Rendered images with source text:

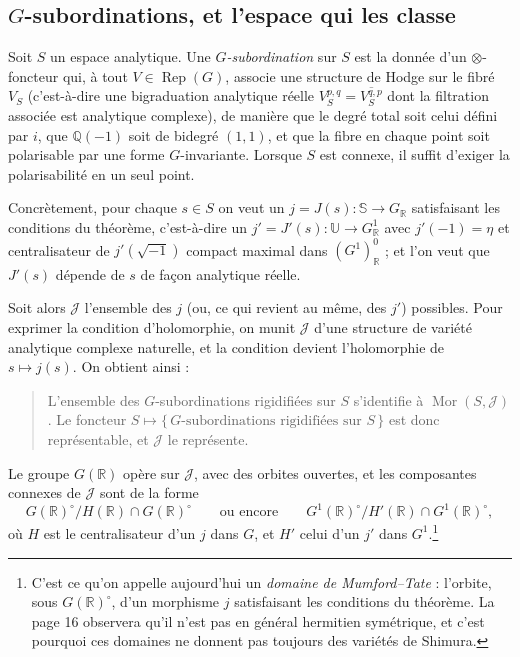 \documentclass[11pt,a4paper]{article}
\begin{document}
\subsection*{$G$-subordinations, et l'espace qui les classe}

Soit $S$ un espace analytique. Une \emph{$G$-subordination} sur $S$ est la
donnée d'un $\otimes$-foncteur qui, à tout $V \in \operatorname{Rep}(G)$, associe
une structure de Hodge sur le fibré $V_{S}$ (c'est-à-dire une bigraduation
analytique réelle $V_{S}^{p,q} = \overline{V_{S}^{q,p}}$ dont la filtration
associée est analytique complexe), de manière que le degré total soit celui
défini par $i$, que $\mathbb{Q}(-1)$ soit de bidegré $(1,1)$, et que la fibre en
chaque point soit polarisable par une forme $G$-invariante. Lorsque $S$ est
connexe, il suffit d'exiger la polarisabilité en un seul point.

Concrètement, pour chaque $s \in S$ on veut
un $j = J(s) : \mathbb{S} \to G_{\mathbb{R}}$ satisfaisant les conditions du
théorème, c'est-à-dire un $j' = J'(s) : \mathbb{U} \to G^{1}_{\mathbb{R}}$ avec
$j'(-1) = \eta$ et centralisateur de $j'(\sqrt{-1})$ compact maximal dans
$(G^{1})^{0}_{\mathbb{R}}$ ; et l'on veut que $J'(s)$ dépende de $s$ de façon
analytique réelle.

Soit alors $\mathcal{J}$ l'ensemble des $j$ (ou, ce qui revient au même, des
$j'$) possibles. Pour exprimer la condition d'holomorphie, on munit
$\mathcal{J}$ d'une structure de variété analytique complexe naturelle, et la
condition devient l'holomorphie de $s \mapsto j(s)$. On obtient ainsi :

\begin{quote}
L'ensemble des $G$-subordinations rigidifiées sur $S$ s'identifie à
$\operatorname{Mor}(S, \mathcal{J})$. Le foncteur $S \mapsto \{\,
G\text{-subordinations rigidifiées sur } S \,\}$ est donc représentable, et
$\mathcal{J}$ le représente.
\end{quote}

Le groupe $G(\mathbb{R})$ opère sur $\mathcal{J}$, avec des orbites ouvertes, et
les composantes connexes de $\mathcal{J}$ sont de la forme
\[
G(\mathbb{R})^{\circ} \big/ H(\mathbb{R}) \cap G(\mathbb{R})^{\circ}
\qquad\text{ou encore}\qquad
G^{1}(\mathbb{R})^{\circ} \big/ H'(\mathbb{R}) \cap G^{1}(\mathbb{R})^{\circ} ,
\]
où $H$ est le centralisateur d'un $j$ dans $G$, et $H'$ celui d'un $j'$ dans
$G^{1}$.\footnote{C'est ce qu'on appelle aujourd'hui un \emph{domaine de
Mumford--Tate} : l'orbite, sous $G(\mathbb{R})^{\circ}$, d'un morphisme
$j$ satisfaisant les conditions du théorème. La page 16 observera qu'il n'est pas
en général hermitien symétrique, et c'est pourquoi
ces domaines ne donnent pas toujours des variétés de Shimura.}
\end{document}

Your goal
Would you return all the data exactly as given, minus the pictures?

Output of the task
 \documentclass[11pt,a4paper]{article}
\begin{document}
\subsection*{$G$-subordinations, et l'espace qui les classe}

Soit $S$ un espace analytique. Une \emph{$G$-subordination} sur $S$ est la
donnée d'un $\otimes$-foncteur qui, à tout $V \in \operatorname{Rep}(G)$, associe
une structure de Hodge sur le fibré $V_{S}$ (c'est-à-dire une bigraduation
analytique réelle $V_{S}^{p,q} = \overline{V_{S}^{q,p}}$ dont la filtration
associée est analytique complexe), de manière que le degré total soit celui
défini par $i$, que $\mathbb{Q}(-1)$ soit de bidegré $(1,1)$, et que la fibre en
chaque point soit polarisable par une forme $G$-invariante. Lorsque $S$ est
connexe, il suffit d'exiger la polarisabilité en un seul point.

Concrètement, pour chaque $s \in S$ on veut
un $j = J(s) : \mathbb{S} \to G_{\mathbb{R}}$ satisfaisant les conditions du
théorème, c'est-à-dire un $j' = J'(s) : \mathbb{U} \to G^{1}_{\mathbb{R}}$ avec
$j'(-1) = \eta$ et centralisateur de $j'(\sqrt{-1})$ compact maximal dans
$(G^{1})^{0}_{\mathbb{R}}$ ; et l'on veut que $J'(s)$ dépende de $s$ de façon
analytique réelle.

Soit alors $\mathcal{J}$ l'ensemble des $j$ (ou, ce qui revient au même, des
$j'$) possibles. Pour exprimer la condition d'holomorphie, on munit
$\mathcal{J}$ d'une structure de variété analytique complexe naturelle, et la
condition devient l'holomorphie de $s \mapsto j(s)$. On obtient ainsi :

\begin{quote}
L'ensemble des $G$-subordinations rigidifiées sur $S$ s'identifie à
$\operatorname{Mor}(S, \mathcal{J})$. Le foncteur $S \mapsto \{\,
G\text{-subordinations rigidifiées sur } S \,\}$ est donc représentable, et
$\mathcal{J}$ le représente.
\end{quote}

Le groupe $G(\mathbb{R})$ opère sur $\mathcal{J}$, avec des orbites ouvertes, et
les composantes connexes de $\mathcal{J}$ sont de la forme
\[
G(\mathbb{R})^{\circ} \big/ H(\mathbb{R}) \cap G(\mathbb{R})^{\circ}
\qquad\text{ou encore}\qquad
G^{1}(\mathbb{R})^{\circ} \big/ H'(\mathbb{R}) \cap G^{1}(\mathbb{R})^{\circ} ,
\]
où $H$ est le centralisateur d'un $j$ dans $G$, et $H'$ celui d'un $j'$ dans
$G^{1}$.\footnote{C'est ce qu'on appelle aujourd'hui un \emph{domaine de
Mumford--Tate} : l'orbite, sous $G(\mathbb{R})^{\circ}$, d'un morphisme
$j$ satisfaisant les conditions du théorème. La page 16 observera qu'il n'est pas
en général hermitien symétrique, et c'est pourquoi
ces domaines ne donnent pas toujours des variétés de Shimura.}
\end{document}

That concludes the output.